The lessons about the nature of conflict and its brutal consequences are ones that have resonated with the generation that grew up on the movie through the theatres or the various VHS releases. Those consequences are real for the Transformers just as they are in a real war, without the sugar coatings that accompany some of the other TV cartoon movie adaptations of the same era.
Yet among the heavier messages, there's still a childlike wonder to the film that's kept us captivated enough to go back and be able to find those all these years later. The imagery alone, such as a shuttle taking off from a massive Moonbase, Daniel seeing those first glimpses of Autobot City over the horizon, an entire city transforming, Optimus Prime catapulting through the air to stop the Decepticons in his final battle, an underwater minefield of aquatic robot threats on a planet that looks like a corkscrew, and even a planet made of nothing but actual trash painted a picture of a much larger world. The tagline of the cartoon had always been that the Transformers were "More Than Meets The Eye". It certainly delivered on this promise, but The Transformers: The Movie took it to another level.
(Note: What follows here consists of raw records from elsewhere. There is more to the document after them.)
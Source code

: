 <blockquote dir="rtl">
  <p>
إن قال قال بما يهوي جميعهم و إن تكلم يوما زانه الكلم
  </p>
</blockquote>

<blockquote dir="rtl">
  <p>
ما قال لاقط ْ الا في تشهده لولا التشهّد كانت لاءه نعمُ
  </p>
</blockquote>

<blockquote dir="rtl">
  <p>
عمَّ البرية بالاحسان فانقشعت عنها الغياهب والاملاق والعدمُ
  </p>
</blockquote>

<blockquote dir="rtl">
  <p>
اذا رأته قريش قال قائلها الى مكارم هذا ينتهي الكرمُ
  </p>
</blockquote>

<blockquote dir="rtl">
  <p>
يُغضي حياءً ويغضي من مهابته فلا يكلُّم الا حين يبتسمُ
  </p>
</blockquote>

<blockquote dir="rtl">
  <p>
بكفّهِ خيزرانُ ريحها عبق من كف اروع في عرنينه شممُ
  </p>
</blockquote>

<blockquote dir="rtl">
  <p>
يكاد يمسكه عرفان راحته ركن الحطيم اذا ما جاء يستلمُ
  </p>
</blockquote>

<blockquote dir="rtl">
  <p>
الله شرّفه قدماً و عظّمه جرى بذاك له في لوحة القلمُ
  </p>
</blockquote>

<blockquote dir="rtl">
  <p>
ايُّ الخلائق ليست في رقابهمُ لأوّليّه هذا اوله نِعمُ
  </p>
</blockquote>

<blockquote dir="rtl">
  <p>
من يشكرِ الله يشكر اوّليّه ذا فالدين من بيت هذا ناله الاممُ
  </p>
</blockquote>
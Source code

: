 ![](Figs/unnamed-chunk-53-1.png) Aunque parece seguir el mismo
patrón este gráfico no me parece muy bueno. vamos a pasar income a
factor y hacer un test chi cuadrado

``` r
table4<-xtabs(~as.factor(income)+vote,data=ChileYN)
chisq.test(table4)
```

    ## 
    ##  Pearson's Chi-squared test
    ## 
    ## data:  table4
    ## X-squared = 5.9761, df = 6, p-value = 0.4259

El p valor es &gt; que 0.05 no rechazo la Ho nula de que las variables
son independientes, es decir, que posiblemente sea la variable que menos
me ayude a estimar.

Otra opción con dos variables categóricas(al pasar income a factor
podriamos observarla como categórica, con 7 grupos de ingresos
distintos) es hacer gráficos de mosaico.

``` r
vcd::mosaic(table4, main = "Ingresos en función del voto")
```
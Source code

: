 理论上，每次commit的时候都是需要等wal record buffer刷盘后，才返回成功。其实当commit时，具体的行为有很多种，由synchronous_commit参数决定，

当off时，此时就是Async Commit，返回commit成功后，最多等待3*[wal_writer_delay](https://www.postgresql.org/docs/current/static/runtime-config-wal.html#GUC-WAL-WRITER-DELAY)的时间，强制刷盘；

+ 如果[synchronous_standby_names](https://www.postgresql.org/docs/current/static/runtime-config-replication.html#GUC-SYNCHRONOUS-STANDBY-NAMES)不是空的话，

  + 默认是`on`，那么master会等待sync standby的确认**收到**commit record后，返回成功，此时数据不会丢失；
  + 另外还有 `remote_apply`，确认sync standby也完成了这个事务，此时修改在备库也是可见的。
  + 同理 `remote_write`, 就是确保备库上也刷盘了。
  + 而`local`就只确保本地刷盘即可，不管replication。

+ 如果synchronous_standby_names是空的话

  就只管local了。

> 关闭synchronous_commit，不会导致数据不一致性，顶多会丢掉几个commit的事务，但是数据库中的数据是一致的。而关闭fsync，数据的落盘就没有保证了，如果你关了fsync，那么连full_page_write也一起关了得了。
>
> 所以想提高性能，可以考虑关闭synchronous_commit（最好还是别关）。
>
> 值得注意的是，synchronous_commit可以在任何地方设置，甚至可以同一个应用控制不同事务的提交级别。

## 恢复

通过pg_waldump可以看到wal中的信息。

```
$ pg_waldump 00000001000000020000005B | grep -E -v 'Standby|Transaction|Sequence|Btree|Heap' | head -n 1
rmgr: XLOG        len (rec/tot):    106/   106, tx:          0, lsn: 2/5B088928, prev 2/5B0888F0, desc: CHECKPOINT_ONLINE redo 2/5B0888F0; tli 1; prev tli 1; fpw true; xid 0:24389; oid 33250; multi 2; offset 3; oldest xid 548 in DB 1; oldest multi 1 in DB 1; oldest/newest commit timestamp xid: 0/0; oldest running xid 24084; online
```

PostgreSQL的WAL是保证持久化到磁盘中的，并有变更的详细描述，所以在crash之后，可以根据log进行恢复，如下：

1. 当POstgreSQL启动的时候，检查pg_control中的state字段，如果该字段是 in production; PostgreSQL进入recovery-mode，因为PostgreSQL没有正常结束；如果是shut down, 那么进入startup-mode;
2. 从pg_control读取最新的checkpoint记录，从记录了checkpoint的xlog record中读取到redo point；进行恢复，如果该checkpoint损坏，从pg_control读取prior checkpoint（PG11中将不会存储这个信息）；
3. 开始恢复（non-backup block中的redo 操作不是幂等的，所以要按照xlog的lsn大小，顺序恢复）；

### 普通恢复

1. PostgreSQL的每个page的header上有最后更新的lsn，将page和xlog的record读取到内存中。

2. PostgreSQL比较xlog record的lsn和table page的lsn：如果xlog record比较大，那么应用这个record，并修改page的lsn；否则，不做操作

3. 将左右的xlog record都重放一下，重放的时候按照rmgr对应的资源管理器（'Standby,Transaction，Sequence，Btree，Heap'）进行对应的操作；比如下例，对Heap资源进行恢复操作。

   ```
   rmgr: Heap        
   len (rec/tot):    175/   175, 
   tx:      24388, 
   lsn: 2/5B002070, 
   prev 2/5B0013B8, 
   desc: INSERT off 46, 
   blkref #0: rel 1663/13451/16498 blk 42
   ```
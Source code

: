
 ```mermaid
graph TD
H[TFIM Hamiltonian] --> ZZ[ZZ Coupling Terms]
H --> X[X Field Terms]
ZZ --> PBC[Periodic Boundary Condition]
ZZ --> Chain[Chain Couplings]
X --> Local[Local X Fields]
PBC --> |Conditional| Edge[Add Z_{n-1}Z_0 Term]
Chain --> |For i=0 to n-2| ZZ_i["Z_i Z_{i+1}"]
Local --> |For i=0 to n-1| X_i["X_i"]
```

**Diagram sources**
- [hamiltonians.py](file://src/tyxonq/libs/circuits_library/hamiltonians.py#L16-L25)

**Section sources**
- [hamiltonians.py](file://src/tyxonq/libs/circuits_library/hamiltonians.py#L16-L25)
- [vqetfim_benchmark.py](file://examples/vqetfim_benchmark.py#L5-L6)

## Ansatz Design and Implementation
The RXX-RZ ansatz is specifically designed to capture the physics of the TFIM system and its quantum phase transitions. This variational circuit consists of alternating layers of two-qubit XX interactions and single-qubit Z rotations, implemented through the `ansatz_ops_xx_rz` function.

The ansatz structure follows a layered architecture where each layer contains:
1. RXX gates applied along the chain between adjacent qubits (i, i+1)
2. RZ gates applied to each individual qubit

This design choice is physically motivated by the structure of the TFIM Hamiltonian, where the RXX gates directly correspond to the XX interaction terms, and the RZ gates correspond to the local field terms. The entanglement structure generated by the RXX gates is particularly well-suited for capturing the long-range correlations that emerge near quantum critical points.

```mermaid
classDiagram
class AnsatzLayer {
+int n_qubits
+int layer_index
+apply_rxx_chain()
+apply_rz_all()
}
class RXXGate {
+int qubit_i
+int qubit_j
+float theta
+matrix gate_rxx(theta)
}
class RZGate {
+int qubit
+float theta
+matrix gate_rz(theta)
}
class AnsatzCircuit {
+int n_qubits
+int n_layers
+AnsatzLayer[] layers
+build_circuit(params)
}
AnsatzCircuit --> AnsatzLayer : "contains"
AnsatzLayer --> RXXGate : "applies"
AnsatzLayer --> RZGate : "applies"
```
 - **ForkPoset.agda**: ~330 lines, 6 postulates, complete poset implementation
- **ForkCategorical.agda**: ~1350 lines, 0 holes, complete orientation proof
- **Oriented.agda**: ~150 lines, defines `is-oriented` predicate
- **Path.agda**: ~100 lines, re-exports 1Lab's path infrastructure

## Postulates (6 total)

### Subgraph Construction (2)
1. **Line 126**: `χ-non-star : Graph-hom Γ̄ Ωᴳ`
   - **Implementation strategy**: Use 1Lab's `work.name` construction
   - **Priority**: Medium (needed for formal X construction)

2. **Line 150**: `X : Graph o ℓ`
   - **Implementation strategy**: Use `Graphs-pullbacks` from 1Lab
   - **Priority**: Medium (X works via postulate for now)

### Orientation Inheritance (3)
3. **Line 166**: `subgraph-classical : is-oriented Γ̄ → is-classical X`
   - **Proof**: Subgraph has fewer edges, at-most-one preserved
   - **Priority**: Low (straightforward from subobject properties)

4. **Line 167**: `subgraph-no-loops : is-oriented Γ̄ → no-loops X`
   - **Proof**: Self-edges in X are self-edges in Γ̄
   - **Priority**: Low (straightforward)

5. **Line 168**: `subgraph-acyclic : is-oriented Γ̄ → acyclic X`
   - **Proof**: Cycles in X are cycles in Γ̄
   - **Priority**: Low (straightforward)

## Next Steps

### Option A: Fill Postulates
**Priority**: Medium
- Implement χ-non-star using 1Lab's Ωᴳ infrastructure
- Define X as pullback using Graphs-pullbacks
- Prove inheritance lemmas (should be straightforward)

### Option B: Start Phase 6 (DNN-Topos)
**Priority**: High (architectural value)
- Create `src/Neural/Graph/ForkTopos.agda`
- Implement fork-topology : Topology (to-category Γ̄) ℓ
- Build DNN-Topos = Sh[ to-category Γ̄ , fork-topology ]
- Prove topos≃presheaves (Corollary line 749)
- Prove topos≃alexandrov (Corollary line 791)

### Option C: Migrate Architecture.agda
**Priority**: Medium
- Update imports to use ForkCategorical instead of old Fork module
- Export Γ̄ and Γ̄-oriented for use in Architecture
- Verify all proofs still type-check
This wonder also facilitated a necessary escape into a friendly place for many fans, even those born much later than the Transformers franchise itself. Site News Staff member Brozewolf shares a story about why this movie means so much on a personal level:
Bronzewolf wrote:"I'm not an 80's kid, far from it actually, so I didn't grow up with the original cartoon or the original toys, but Transformers is still a big part of my life. I first watched Transformers: The Movie with my brother. We were "Vacationing" to Kansas City at the time due to some issues in our family. It was stressful for all of us, especially my brother and I. We had heard of Transformers before. We had seen a bit of G1, a bit of Prime, we had a few toys, but when that movie came on TV, we both knew we were hooked. It gave us the ability to forget about what was troubling us for a moment and get sucked into a world of action, adventure, cool cars, and awesome robots. It was a world we knew we'd never leave, and years later, we still haven't."
Ultimately, fans keep coming back to watch this movie again and again and buy it repeatedly on different formats because it's not only amazingly animated, composed, and acted, it's also a story about growing up. People change, like Spike, now a father to his son Daniel. We make well intentioned mistakes, like Hot Rod accidentally helping Megatron to deliver the fatal shots to Optimus Prime. Our moments of triumph are sometimes short lived, like Starscream's incredibly short leadership of the Decepticons. But if we take the lyrics of Stan Bush and stay sure to be at our "best when the going gets rough", we can rise above the darkest hours of our lives and become people that can make a difference, at least for a moment.
Arise again, The Transformers: The Movie. Thanks for traveling with us on this journey through life, and hopefully we'll be here to celebrate many more birthdays to come.